◆ TASK INSTRUCTIONS:
Return exactly the lines that run from the one with "devices can participate in the" to the last line of the entries below, both included, and nothing else.

◆ DATASET ENTRIES:

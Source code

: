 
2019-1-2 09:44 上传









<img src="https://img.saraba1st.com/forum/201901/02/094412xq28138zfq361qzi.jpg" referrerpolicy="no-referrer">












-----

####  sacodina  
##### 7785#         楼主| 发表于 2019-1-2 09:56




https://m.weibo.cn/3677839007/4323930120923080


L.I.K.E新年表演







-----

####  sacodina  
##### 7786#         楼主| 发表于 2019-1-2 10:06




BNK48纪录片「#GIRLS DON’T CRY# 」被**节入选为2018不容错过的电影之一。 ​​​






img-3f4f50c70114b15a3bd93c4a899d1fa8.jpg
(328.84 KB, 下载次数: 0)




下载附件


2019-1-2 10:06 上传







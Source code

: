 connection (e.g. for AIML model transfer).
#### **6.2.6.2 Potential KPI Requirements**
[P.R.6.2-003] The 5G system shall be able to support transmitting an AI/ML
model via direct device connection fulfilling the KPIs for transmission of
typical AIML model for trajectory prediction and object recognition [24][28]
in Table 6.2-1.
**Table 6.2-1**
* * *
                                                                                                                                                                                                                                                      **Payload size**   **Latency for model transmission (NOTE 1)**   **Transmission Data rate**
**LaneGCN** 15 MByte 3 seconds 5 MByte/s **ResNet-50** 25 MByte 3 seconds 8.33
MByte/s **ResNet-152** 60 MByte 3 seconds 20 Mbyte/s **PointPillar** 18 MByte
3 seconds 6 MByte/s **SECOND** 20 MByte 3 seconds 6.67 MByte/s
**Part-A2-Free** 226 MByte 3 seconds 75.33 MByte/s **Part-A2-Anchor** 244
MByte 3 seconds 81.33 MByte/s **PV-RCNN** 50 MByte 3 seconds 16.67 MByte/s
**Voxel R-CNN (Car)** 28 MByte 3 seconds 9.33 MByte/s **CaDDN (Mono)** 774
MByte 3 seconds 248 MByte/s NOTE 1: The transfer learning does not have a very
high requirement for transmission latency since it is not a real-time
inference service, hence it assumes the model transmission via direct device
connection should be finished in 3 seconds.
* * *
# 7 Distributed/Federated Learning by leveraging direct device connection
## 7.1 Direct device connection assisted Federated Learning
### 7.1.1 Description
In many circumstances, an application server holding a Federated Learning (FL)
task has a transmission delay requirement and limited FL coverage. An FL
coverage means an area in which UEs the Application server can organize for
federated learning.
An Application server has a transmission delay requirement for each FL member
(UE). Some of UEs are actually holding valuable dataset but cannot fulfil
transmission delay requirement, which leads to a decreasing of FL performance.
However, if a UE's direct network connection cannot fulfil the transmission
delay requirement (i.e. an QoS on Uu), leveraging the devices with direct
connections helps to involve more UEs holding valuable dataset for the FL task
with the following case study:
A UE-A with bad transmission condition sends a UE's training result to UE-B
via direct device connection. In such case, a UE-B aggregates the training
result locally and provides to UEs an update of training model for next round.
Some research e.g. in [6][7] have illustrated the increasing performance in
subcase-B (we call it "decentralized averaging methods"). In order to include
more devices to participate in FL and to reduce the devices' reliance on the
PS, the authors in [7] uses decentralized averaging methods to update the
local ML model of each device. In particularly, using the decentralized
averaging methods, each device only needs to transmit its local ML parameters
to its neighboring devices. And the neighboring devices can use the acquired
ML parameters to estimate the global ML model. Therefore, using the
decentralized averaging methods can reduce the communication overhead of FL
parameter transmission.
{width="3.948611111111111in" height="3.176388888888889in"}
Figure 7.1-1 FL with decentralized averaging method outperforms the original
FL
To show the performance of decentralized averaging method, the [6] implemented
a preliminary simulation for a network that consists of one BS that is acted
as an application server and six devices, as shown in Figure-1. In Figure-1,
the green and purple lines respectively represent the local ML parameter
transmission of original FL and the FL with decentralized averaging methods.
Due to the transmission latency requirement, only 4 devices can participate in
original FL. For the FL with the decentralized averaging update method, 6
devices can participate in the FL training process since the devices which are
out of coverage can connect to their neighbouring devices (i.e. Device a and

◆ WRITTEN ANSWER:
devices can participate in the FL training process since the devices which are
out of coverage can connect to their neighbouring devices (i.e. Device a and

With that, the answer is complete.